I’ve been thinking about how I use my computer, and why I’m so dissatisfied with the experience. Here’s what I think, in a nutshell:

My computer, as currently set up, is application-centric (or, if I wanted to be really uncharitable, brand-centric). If I want to save a note, I’ve got to load Obsidian. If I want to save a to-do, I go to my browser and open Google Tasks. If I want to write a blog post, I open iA Writer. And so on.

Yuck. That’s a lot of excess cognitive load for no reason.

What I really want is a user-centered desktop. If I want to save a note, I enter a key combination and a window appears for just as long as I need to save it, superimposed on whatever else I’m doing; then it disappears.

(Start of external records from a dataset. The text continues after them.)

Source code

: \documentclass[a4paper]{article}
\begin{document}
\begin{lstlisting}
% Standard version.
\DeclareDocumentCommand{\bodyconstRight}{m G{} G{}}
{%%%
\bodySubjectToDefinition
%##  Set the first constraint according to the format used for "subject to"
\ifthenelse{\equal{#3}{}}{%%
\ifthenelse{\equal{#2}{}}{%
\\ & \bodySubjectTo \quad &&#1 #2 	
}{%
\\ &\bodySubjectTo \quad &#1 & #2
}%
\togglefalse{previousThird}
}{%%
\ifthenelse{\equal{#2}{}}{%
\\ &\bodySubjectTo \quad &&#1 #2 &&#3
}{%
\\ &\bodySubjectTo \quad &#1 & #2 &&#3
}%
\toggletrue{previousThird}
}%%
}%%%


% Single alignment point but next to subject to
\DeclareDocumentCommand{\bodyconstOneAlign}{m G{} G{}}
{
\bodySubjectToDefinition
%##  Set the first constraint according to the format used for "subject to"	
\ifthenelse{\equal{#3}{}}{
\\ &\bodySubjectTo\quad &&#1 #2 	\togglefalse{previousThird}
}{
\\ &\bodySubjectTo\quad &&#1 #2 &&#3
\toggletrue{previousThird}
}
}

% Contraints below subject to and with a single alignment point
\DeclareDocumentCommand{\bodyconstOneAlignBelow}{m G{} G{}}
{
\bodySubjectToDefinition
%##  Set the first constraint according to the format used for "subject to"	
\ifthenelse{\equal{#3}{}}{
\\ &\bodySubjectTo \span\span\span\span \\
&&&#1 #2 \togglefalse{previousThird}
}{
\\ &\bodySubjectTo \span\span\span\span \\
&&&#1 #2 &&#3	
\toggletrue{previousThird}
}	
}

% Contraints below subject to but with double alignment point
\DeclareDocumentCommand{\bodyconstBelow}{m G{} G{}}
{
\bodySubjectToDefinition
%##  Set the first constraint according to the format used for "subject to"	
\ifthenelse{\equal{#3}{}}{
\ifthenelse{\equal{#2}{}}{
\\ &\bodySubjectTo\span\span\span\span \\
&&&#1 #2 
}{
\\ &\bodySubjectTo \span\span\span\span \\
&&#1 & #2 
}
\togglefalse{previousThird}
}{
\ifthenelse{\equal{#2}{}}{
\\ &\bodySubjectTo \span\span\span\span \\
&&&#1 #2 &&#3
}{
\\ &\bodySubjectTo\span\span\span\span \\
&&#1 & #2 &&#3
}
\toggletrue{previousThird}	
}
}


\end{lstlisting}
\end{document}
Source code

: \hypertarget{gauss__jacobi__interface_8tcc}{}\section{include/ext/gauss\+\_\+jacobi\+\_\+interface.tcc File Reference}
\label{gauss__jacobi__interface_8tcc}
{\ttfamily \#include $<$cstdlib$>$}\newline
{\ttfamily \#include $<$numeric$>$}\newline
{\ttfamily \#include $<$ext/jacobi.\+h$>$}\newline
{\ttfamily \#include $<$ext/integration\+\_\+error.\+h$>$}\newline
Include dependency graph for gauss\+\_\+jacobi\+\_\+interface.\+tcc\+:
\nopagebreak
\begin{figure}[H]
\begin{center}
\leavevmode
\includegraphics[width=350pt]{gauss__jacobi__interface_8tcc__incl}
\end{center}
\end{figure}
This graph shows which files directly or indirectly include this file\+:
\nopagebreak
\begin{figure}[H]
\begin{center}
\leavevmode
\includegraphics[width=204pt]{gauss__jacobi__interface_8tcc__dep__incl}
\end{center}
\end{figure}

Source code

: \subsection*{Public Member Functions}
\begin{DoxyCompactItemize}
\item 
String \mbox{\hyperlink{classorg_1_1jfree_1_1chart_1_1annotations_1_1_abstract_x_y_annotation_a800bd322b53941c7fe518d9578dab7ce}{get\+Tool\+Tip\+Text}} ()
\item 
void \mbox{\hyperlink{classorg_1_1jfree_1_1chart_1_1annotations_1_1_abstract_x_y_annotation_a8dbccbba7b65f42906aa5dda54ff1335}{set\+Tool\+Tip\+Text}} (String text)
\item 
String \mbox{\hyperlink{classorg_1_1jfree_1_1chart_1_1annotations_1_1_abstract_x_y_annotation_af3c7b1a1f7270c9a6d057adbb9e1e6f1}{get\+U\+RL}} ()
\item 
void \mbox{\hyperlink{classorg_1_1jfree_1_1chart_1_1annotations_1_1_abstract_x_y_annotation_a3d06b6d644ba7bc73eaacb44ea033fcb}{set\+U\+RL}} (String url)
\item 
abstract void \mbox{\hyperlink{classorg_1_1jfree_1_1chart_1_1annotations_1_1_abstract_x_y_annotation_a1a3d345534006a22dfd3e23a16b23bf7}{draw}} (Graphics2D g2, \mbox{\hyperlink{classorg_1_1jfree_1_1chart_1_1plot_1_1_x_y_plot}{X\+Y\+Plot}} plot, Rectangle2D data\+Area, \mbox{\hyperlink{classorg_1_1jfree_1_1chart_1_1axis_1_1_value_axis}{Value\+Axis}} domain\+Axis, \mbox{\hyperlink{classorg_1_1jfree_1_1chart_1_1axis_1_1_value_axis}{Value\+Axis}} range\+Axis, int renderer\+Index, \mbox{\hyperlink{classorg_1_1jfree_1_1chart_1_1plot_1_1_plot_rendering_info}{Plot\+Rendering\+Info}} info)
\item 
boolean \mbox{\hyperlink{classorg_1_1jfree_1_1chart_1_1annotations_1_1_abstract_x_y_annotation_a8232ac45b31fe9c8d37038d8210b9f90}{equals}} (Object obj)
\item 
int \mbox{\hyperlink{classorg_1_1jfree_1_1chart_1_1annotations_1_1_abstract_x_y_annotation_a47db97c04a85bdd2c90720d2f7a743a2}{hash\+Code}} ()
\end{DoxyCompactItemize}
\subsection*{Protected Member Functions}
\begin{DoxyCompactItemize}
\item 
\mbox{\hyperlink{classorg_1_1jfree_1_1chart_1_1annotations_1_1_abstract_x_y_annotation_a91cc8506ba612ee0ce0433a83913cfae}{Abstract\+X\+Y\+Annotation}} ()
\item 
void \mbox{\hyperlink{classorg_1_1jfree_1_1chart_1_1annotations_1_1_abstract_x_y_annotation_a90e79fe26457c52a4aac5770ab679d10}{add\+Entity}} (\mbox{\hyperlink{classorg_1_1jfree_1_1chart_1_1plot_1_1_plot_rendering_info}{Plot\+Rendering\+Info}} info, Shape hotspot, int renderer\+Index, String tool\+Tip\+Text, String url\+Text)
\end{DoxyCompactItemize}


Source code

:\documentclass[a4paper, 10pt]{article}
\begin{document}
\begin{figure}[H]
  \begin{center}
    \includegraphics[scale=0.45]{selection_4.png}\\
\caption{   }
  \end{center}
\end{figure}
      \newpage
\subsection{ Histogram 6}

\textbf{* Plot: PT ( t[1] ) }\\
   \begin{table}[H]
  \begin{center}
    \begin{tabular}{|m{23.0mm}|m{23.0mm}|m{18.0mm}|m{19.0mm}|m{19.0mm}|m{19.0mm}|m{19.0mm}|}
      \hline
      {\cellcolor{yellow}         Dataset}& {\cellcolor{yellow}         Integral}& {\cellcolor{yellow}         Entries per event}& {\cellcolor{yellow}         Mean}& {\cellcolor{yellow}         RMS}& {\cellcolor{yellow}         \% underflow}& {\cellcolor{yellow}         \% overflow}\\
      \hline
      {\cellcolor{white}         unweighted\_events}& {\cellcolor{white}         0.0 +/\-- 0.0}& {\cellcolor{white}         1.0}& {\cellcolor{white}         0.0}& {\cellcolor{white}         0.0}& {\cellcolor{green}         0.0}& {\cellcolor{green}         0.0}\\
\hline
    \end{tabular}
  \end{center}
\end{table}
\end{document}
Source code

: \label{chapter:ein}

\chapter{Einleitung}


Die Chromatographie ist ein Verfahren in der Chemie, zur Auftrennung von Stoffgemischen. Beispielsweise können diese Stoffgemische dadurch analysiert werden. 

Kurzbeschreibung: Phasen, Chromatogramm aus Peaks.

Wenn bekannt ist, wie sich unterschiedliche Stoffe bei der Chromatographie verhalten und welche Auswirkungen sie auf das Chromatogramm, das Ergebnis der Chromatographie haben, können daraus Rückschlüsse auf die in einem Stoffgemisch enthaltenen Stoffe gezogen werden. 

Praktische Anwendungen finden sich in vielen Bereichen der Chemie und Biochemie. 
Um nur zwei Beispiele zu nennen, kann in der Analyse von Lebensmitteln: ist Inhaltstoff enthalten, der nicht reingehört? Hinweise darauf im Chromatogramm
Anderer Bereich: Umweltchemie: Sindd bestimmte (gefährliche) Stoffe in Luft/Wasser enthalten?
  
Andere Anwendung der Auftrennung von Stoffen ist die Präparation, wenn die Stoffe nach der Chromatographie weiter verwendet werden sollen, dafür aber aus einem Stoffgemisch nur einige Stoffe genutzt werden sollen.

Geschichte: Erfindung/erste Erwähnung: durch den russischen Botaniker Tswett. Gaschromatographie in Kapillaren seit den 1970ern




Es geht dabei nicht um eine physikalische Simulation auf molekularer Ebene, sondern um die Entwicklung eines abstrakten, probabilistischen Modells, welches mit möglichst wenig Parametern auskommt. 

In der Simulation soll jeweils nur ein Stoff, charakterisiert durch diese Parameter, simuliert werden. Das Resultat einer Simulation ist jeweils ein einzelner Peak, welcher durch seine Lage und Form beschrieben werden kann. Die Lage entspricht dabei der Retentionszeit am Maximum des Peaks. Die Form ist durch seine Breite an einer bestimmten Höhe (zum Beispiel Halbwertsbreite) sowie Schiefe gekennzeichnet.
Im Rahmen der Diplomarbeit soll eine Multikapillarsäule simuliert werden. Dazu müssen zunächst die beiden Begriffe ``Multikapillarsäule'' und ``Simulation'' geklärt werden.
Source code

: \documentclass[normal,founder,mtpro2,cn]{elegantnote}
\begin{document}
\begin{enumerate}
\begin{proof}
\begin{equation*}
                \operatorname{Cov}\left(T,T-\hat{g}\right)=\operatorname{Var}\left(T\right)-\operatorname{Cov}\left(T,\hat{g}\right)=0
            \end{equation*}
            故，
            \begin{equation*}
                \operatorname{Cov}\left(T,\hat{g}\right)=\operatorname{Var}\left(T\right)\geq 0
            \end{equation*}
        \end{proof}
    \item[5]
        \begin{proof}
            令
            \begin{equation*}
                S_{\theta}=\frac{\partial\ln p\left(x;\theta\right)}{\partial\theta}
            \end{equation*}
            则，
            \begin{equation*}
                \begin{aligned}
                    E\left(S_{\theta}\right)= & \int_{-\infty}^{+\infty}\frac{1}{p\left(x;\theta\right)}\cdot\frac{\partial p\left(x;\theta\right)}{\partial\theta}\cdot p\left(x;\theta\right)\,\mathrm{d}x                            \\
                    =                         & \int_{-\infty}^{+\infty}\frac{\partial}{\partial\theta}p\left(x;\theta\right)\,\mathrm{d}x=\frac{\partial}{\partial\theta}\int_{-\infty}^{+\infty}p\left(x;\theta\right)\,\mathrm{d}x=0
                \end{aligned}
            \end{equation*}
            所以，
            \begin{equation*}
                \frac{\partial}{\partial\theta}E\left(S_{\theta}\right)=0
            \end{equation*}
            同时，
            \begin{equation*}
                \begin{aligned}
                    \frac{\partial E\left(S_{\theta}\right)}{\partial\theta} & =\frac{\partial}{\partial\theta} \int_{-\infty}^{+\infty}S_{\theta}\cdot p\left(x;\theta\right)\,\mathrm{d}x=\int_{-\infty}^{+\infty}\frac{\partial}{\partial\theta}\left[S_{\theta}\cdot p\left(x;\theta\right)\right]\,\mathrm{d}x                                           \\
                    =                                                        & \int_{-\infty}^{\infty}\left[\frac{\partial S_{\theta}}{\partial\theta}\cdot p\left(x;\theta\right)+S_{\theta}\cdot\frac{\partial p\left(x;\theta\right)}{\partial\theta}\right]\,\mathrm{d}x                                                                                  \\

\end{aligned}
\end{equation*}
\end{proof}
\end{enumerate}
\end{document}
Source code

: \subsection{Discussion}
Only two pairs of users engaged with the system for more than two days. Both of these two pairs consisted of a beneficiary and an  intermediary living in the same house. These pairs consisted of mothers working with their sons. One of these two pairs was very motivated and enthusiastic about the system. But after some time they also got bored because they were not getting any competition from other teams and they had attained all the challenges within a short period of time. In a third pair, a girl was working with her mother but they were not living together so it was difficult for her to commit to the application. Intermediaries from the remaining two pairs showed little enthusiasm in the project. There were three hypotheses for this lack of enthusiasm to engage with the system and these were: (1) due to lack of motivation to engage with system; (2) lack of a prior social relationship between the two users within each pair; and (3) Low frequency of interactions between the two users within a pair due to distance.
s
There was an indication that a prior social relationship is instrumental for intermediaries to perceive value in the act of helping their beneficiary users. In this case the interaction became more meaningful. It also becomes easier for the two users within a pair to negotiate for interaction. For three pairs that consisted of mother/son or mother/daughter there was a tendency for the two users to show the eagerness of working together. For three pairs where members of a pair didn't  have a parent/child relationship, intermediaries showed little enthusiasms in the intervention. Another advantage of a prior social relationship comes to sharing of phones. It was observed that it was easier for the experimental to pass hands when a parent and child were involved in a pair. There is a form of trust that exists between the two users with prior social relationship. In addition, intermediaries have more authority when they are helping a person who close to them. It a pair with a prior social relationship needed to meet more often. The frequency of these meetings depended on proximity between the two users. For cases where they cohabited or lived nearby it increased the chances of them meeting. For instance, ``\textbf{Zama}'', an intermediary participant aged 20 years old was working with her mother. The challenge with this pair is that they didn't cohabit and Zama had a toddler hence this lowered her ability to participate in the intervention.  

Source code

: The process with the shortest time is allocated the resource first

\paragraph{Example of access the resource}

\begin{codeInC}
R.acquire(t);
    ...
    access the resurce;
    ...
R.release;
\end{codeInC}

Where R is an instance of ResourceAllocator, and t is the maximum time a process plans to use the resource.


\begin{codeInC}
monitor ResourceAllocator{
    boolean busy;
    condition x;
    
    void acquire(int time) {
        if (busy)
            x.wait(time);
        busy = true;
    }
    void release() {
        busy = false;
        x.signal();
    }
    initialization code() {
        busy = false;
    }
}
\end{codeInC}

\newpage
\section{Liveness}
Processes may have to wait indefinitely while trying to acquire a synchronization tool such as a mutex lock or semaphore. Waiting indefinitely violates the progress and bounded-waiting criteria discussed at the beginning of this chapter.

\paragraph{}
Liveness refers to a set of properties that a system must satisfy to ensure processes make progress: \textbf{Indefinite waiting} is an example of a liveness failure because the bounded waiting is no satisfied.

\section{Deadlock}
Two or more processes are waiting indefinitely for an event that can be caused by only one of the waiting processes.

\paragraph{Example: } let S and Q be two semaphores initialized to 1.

I want to be able to choose which app I use to save my notes, in the same way I choose my default web browser. But I don’t want to have to associate “notes” (or “tasks” or “posts”) with the name of the application, let alone go and load it.

Some of this is already possible for me, with a little work. Alfred is one of the first things I install on any new computer, and Workflows were designed for this kind of idea.

But at the same time, not every application supports the idea of transient creator interfaces: the floating “create” modal that allows me to save a note or make a change for as long as it’s useful and then disappears. Some apps, like Mem, have made a selling point of providing one - but I wish it was a default, integrated part of the operating system.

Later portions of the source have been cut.